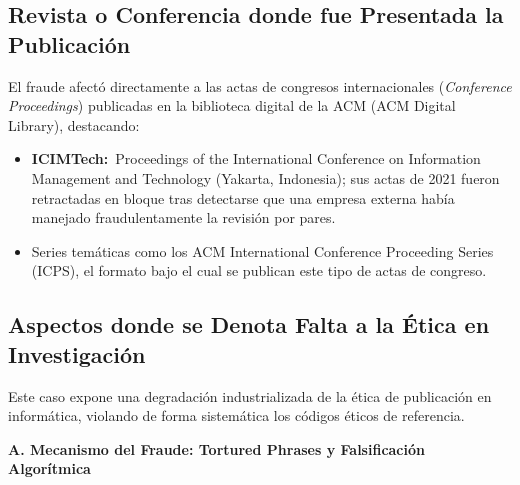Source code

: \documentclass[12pt,a4paper]{article}
\newcommand{\itemlabel}[3]{\textbf{#1#2}~#3}
\begin{document}
\subsection{Revista o Conferencia donde fue Presentada la Publicación}
El fraude afectó directamente a las actas de congresos internacionales (\textit{Conference Proceedings}) publicadas en la biblioteca digital de la ACM (ACM Digital Library), destacando:
\begin{itemize}
\item \itemlabel{ICIMTech}{:}{Proceedings of the International Conference on Information Management and Technology (Yakarta, Indonesia); sus actas de 2021 fueron retractadas en bloque tras detectarse que una empresa externa había manejado fraudulentamente la revisión por pares.}
\item Series temáticas como los ACM International Conference Proceeding Series (ICPS), el formato bajo el cual se publican este tipo de actas de congreso.
\end{itemize}
\subsection{Aspectos donde se Denota Falta a la Ética en Investigación}
Este caso expone una degradación industrializada de la ética de publicación en informática, violando de forma sistemática los códigos éticos de referencia.

\bigskip
\noindent\textbf{A. Mecanismo del Fraude: \textquotedbl{}Tortured Phrases\textquotedbl{} y Falsificación Algorítmica}
\end{document}
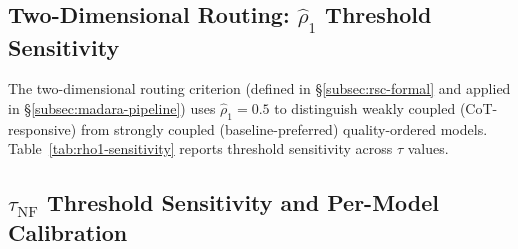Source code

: \documentclass[11pt]{article}
\theoremstyle{definition}
\begin{document}
\subsection{Two-Dimensional Routing: \texorpdfstring{$\hat{\rho}_1$}{rho-hat-1} Threshold Sensitivity}
\label{sec:appendix-rho1-sensitivity}

The two-dimensional routing criterion (defined in \S\ref{subsec:rsc-formal} and applied in \S\ref{subsec:madara-pipeline}) uses \(\hat{\rho}_1 = 0.5\) to distinguish weakly coupled (CoT-responsive) from strongly coupled (baseline-preferred) quality-ordered models. Table~\ref{tab:rho1-sensitivity} reports threshold sensitivity across \(\tau\) values.

\begin{table}[htb]
\centering
{}
\caption{\textbf{\(\hat{\rho}_1\) threshold sensitivity on CFL + FVR (10 pairs).} The routing is highly robust across \(\tau \in [0.4, 0.6]\), achieving minimal performance gap (\(\leq 0.07\)pp). The chosen \(\tau=0.5\) sits safely in the center of this plateau. At \(\tau=0.8\), performance degrades significantly as strongly coupled models (e.g., Llama-CFL) are misrouted to CoT. \(^\dagger\)Number of Quality-Ordered models routed to CoT (vs.\ default baseline).}
\label{tab:rho1-sensitivity}
\end{table}

\subsection{\texorpdfstring{$\tau_{\text{NF}}$}{tau-NF} Threshold Sensitivity and Per-Model Calibration}
\label{sec:appendix-tau-sensitivity}
\end{document}
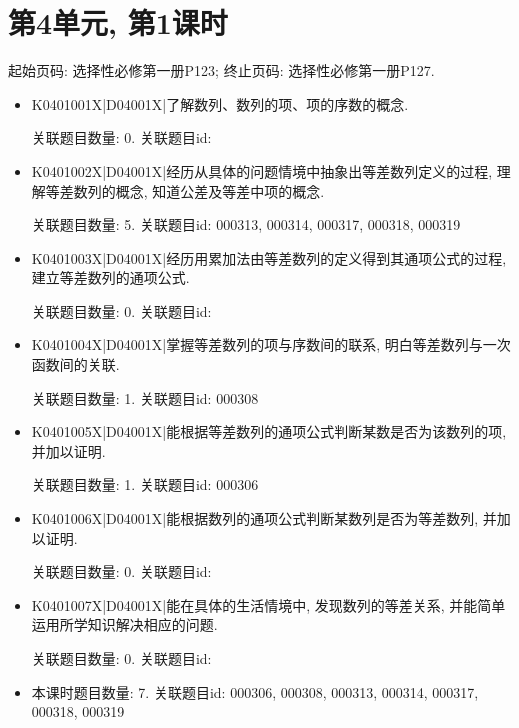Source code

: \section*{第4单元, 第1课时}
起始页码: 选择性必修第一册P123; 终止页码: 选择性必修第一册P127.
\begin{itemize}
\item K0401001X|D04001X|了解数列、数列的项、项的序数的概念.

关联题目数量: 0. 关联题目id: 

\item K0401002X|D04001X|经历从具体的问题情境中抽象出等差数列定义的过程, 理解等差数列的概念, 知道公差及等差中项的概念.

关联题目数量: 5. 关联题目id: 000313, 000314, 000317, 000318, 000319

\item K0401003X|D04001X|经历用累加法由等差数列的定义得到其通项公式的过程, 建立等差数列的通项公式.

关联题目数量: 0. 关联题目id: 

\item K0401004X|D04001X|掌握等差数列的项与序数间的联系, 明白等差数列与一次函数间的关联.

关联题目数量: 1. 关联题目id: 000308

\item K0401005X|D04001X|能根据等差数列的通项公式判断某数是否为该数列的项, 并加以证明.

关联题目数量: 1. 关联题目id: 000306

\item K0401006X|D04001X|能根据数列的通项公式判断某数列是否为等差数列, 并加以证明.

关联题目数量: 0. 关联题目id: 

\item K0401007X|D04001X|能在具体的生活情境中, 发现数列的等差关系, 并能简单运用所学知识解决相应的问题.

关联题目数量: 0. 关联题目id: 

\item 本课时题目数量: 7. 关联题目id: 000306, 000308, 000313, 000314, 000317, 000318, 000319

\end{itemize}

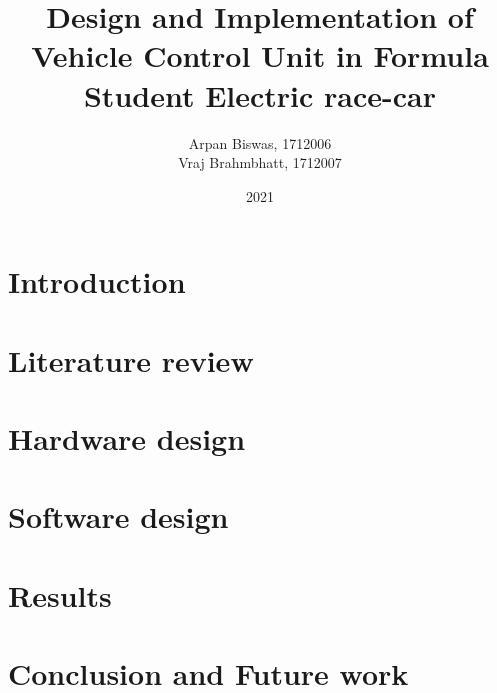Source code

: \documentclass[12pt]{report}
\title{
{Design and Implementation of Vehicle Control Unit in Formula Student Electric race-car}}
\author{Arpan Biswas, 1712006 \\ Vraj Brahmbhatt, 1712007}
\date{2021}
\newcommand\blankpage{%
    \null
    \thispagestyle{empty}%
    \addtocounter{page}{-1}%
    \newpage}
\begin{document}
\renewcommand{\thepage}{\roman{page}}















\setlength{\parskip}{0pt}
\tableofcontents
{}
\listoffigures
{}
\listoftables







\clearpage
\setcounter{page}{1}
\setcounter{chapter}{0}
\renewcommand{\thepage}{\arabic{page}}	

\setlength{\parskip}{1em}

\chapter{Introduction}\label{cha:introduction}


\chapter{Literature review\label{cha:litreivew}}\label{chap:lit}


\chapter{Hardware design\label{cha:hardware}}


\chapter{Software design\label{cha:software}}


\chapter{Results}


\chapter{Conclusion and Future work}


\printbibliography




\end{document}
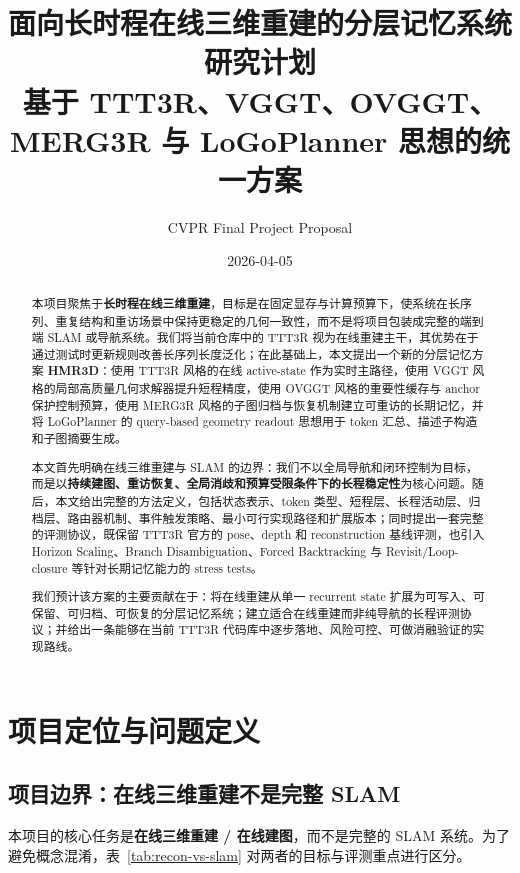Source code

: \documentclass[12pt]{article}
\title{
面向长时程在线三维重建的分层记忆系统研究计划\\
\large 基于 TTT3R、VGGT、OVGGT、MERG3R 与 LoGoPlanner 思想的统一方案
}
\author{CVPR Final Project Proposal}
\date{2026-04-05}
\newcommand{\method}{\textbf{HMR3D}}
\begin{document}
\maketitle

\begin{abstract}
本项目聚焦于\textbf{长时程在线三维重建}，目标是在固定显存与计算预算下，使系统在长序列、重复结构和重访场景中保持更稳定的几何一致性，而不是将项目包装成完整的端到端 SLAM 或导航系统。我们将当前仓库中的 TTT3R 视为在线重建主干，其优势在于通过测试时更新规则改善长序列长度泛化；在此基础上，本文提出一个新的分层记忆方案 \method{}：使用 TTT3R 风格的在线 active-state 作为实时主路径，使用 VGGT 风格的局部高质量几何求解器提升短程精度，使用 OVGGT 风格的重要性缓存与 anchor 保护控制预算，使用 MERG3R 风格的子图归档与恢复机制建立可重访的长期记忆，并将 LoGoPlanner 的 query-based geometry readout 思想用于 token 汇总、描述子构造和子图摘要生成。

本文首先明确在线三维重建与 SLAM 的边界：我们不以全局导航和闭环控制为目标，而是以\textbf{持续建图、重访恢复、全局消歧和预算受限条件下的长程稳定性}为核心问题。随后，本文给出完整的方法定义，包括状态表示、token 类型、短程层、长程活动层、归档层、路由器机制、事件触发策略、最小可行实现路径和扩展版本；同时提出一套完整的评测协议，既保留 TTT3R 官方的 pose、depth 和 reconstruction 基线评测，也引入 Horizon Scaling、Branch Disambiguation、Forced Backtracking 与 Revisit/Loop-closure 等针对长期记忆能力的 stress tests。

我们预计该方案的主要贡献在于：将在线重建从单一 recurrent state 扩展为可写入、可保留、可归档、可恢复的分层记忆系统；建立适合在线重建而非纯导航的长程评测协议；并给出一条能够在当前 TTT3R 代码库中逐步落地、风险可控、可做消融验证的实现路线。
\end{abstract}

\tableofcontents
\newpage

\section{项目定位与问题定义}

\subsection{项目边界：在线三维重建不是完整 SLAM}

本项目的核心任务是\textbf{在线三维重建 / 在线建图}，而不是完整的 SLAM 系统。为了避免概念混淆，表~\ref{tab:recon-vs-slam} 对两者的目标与评测重点进行区分。
\end{document}
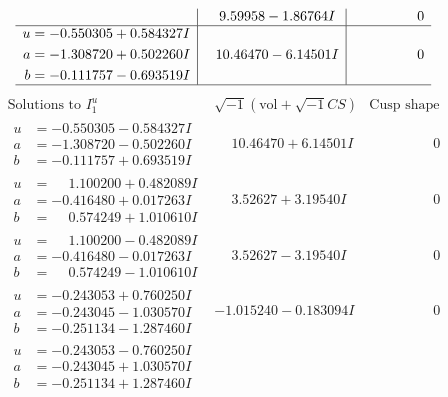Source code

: \documentclass[1p]{elsarticle_modified}
\theoremstyle{definition}
\newcommand{\I}{\sqrt{-1}}
\begin{document}
$$\begin{array}{c|c|c}
 & \phantom{-}9.59958 - 1.86764 I & \phantom{-0.000000 } 0 \\ \hline\begin{aligned}
u &= -0.550305 + 0.584327 I \\
a &= -1.308720 + 0.502260 I \\
b &= -0.111757 - 0.693519 I\end{aligned}
 & \phantom{-}10.46470 - 6.14501 I & \phantom{-0.000000 } 0\\
 \hline 
 \end{array}$$\newpage$$\begin{array}{c|c|c}  
\text{Solutions to }I^u_{1}& \I (\text{vol} + \sqrt{-1}CS) & \text{Cusp shape}\\
 \hline 
\begin{aligned}
u &= -0.550305 - 0.584327 I \\
a &= -1.308720 - 0.502260 I \\
b &= -0.111757 + 0.693519 I\end{aligned}
 & \phantom{-}10.46470 + 6.14501 I & \phantom{-0.000000 } 0 \\ \hline\begin{aligned}
u &= \phantom{-}1.100200 + 0.482089 I \\
a &= -0.416480 + 0.017263 I \\
b &= \phantom{-}0.574249 + 1.010610 I\end{aligned}
 & \phantom{-}3.52627 + 3.19540 I & \phantom{-0.000000 } 0 \\ \hline\begin{aligned}
u &= \phantom{-}1.100200 - 0.482089 I \\
a &= -0.416480 - 0.017263 I \\
b &= \phantom{-}0.574249 - 1.010610 I\end{aligned}
 & \phantom{-}3.52627 - 3.19540 I & \phantom{-0.000000 } 0 \\ \hline\begin{aligned}
u &= -0.243053 + 0.760250 I \\
a &= -0.243045 - 1.030570 I \\
b &= -0.251134 - 1.287460 I\end{aligned}
 & -1.015240 - 0.183094 I & \phantom{-0.000000 } 0 \\ \hline\begin{aligned}
u &= -0.243053 - 0.760250 I \\
a &= -0.243045 + 1.030570 I \\
b &= -0.251134 + 1.287460 I\end{aligned}

\end{array}$$
\end{document}
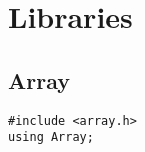 \section{Libraries}
\newcommand{\code}[1]{\texttt{#1}}
\newcommand{\var}[1]{\texttt{#1}}
\newcommand{\vvar}[1]{{\tt\textbf{\textit{#1}}}}
\ifscreen
\newcommand{\defunlabel}[1]{%
  \parbox[b]{\labelwidth}{\makebox[0pt][l]{\colorbox{lightblue}{#1}}\\}}
\else
\newcommand{\defunlabel}[1]{%
  \parbox[b]{\labelwidth}{\makebox[0pt][l]{#1}\\}}
\fi
\newenvironment{defun}[2]{%
  \begin{list}{}{}%
    \renewcommand{\makelabel}{\defunlabel}%
    \index{#1@\texttt{#1}}%
  \item[{\tt\textbf{#1}#2}]}{\end{list}}
\newenvironment{defun2}[3]{%
  \begin{list}{}{}%
    \renewcommand{\makelabel}{\defunlabel}%
    \index{#2@\texttt{#2()}}%
  \item[{\tt {#1}~\textbf{#2}{#3}}]}{\end{list}}
\newenvironment{deexn}[2]{%
  \begin{list}{}{}%
    \renewcommand{\makelabel}{\defunlabel}%
    \index{#1@\texttt{#1}}%
  \item[{\tt xtunion exn~\lb~extern~\textbf{#1}{#2}~\rb;}]}{\end{list}}
\newcommand{\tindex}[1]{}
\newcommand{\exindex}[1]{}

\subsection{Array}
\begin{verbatim}
#include <array.h>
using Array;
\end{verbatim}

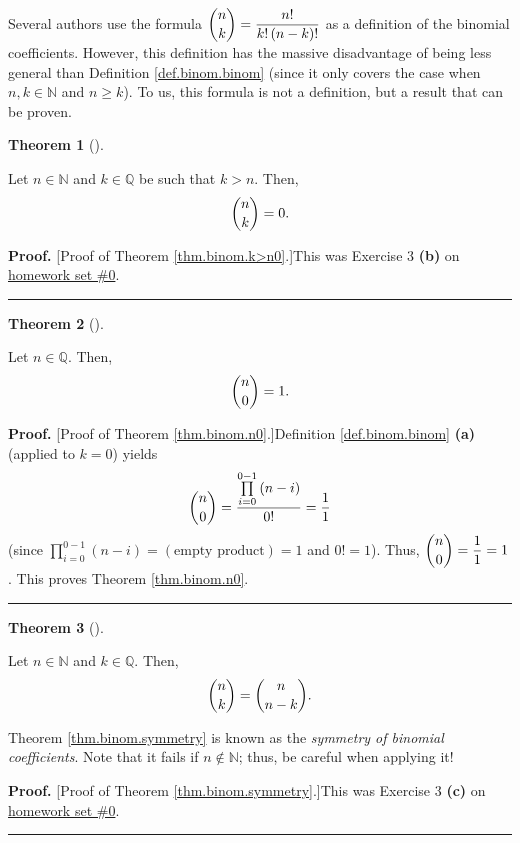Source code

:\documentclass[numbers=enddot,12pt,final,onecolumn,notitlepage]{scrartcl}%
\numberwithin{exer}{subsection}
\theoremstyle{definition}
\newtheorem{theo}{Theorem}[subsection]
\newenvironment{theorem}[1][]
{\begin{theo}[#1]\begin{leftbar}}
{\end{leftbar}\end{theo}}
\newenvironment{proof}[1][Proof]{\noindent\textbf{#1.} }{\ \rule{0.5em}{0.5em}}
\let\prodnonlimits\prod
\renewcommand{\prod}{\prodnonlimits\limits}
\begin{document}
Several authors use the formula $\dbinom{n}{k}=\dfrac{n!}{k!\left(
n-k\right)  !}$ as a definition of the binomial coefficients. However, this
definition has the massive disadvantage of being less general than Definition
\ref{def.binom.binom} (since it only covers the case when $n,k\in\mathbb{N}$
and $n\geq k$). To us, this formula is not a definition, but a result that can
be proven.

\begin{theorem}
\label{thm.binom.k>n0}Let $n\in\mathbb{N}$ and $k\in\mathbb{Q}$ be such that
$k>n$. Then,
\[
\dbinom{n}{k}=0.
\]

\end{theorem}

\begin{proof}
[Proof of Theorem \ref{thm.binom.k>n0}.]This was Exercise 3 \textbf{(b)} on
\href{http://www-users.math.umn.edu/~dgrinber/19s/hw0s.pdf}{homework set \#0}.
\end{proof}

\begin{theorem}
\label{thm.binom.n0}Let $n\in\mathbb{Q}$. Then,%
\[
\dbinom{n}{0}=1.
\]

\end{theorem}

\begin{proof}
[Proof of Theorem \ref{thm.binom.n0}.]Definition \ref{def.binom.binom}
\textbf{(a)} (applied to $k=0$) yields%
\[
\dbinom{n}{0}=\dfrac{\prod_{i=0}^{0-1}\left(  n-i\right)  }{0!}=\dfrac{1}{1}%
\]
(since $\prod_{i=0}^{0-1}\left(  n-i\right)  =\left(  \text{empty
product}\right)  =1$ and $0!=1$). Thus, $\dbinom{n}{0}=\dfrac{1}{1}=1$. This
proves Theorem \ref{thm.binom.n0}.
\end{proof}

\begin{theorem}
\label{thm.binom.symmetry}Let $n\in\mathbb{N}$ and $k\in\mathbb{Q}$. Then,%
\[
\dbinom{n}{k}=\dbinom{n}{n-k}.
\]

\end{theorem}

Theorem \ref{thm.binom.symmetry} is known as the \textit{symmetry of binomial
coefficients}. Note that it fails if $n\notin\mathbb{N}$; thus, be careful
when applying it!

\begin{proof}
[Proof of Theorem \ref{thm.binom.symmetry}.]This was Exercise 3 \textbf{(c)}
on \href{http://www-users.math.umn.edu/~dgrinber/19s/hw0s.pdf}{homework set
\#0}.
\end{proof}
\end{document}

_ _ _ _ _

Copy the lines that hold the word "subsection". Take them from the records above.

\subsection{Revista o Conferencia donde fue Presentada la Publicación}
\subsection{Aspectos donde se Denota Falta a la Ética en Investigación}
\subsection{Two-Dimensional Routing: \texorpdfstring{$\hat{\rho}_1$}{rho-hat-1} Threshold Sensitivity}
\subsection{\texorpdfstring{$\tau_{\text{NF}}$}{tau-NF} Threshold Sensitivity and Per-Model Calibration}
\subsection{项目边界：在线三维重建不是完整 SLAM}
\subsection{Array}
\numberwithin{exer}{subsection}
\newtheorem{theo}{Theorem}[subsection]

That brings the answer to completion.